Actor and filmmaker Shwan Attouf is a regular at Chalak’s place [Tanya Goudsouzian]

Aside from the war, Salar lays much of the blame for the prevailing malaise on the shoulders of the Kurdish regional government. He says "they've managed things so badly that they have made us forget our Kurdish soul".

"People once had the passion to die for their homeland, but they took this away from the Kurds - they took away our passion and made people apathetic," he says.

His sentiments are shared by novelist Rauf Behgard, who recently published an anthology of short stories titled Slaw Kafka ["Dear Kafka"]. Behgard maintains that Kafkaesque themes now pervade all aspects of Kurdish life, where everybody feels a sense of alienation from society.
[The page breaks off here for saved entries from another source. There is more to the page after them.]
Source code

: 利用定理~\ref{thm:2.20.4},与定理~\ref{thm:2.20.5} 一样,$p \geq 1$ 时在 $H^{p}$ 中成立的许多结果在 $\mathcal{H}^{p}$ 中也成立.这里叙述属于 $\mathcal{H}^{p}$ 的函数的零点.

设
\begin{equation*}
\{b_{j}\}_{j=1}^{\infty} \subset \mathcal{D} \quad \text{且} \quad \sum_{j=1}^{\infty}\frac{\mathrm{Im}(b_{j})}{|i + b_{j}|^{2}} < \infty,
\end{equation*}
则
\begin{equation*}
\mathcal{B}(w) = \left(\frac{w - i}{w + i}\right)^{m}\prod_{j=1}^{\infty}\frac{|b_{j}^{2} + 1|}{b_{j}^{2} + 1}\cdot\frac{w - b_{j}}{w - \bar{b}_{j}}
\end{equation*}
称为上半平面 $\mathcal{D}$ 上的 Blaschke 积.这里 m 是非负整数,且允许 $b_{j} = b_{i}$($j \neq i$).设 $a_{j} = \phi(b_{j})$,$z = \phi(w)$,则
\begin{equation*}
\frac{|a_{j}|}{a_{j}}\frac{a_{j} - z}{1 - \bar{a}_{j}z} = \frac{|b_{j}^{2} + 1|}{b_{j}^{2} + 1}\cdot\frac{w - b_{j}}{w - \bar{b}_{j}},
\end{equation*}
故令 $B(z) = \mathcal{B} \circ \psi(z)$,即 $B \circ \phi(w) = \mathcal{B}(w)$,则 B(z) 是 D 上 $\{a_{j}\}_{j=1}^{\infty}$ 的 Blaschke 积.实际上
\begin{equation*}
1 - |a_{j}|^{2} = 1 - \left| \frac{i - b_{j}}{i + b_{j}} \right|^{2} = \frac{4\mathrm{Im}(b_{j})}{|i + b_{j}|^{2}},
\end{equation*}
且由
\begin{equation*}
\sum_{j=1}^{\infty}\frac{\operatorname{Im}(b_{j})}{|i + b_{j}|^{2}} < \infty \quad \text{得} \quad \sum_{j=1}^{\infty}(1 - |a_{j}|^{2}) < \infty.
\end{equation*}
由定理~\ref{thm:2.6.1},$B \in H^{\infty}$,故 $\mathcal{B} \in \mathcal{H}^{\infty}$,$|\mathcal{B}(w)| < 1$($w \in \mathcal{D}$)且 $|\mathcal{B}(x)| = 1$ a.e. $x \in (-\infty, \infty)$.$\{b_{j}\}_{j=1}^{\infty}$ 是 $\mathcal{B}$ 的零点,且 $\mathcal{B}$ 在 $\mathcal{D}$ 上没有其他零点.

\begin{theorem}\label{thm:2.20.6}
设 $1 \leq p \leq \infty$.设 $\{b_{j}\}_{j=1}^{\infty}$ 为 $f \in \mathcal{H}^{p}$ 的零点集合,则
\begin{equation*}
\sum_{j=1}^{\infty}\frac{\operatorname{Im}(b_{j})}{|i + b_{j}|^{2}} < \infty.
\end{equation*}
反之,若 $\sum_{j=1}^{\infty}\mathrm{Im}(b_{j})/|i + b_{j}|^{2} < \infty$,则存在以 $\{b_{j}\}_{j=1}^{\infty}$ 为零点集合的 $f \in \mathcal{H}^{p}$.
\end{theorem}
"There is a sense of disillusionment, and the Kurds have changed as a result," he says. "Compare the mood now, with the mood after the 1991 [Kurdish] uprising, when the Peshmerga came down from the mountains... We gave them a chance, for years, until 2003, because we had come to believe that it was Saddam Hussein who was the greatest obstacle to our collective aspirations. But that period of hope quickly dissipated."

If a sense of apathy and alienation is the order of the day, perhaps the only way to cash in is to run a cafe for philosophers.

Here in the gloom and shadows, which reflect the mood of the city, there finds a home for the fitting pessimism. If this mood prevails, Chalak's Place may not go out of business for some time to come.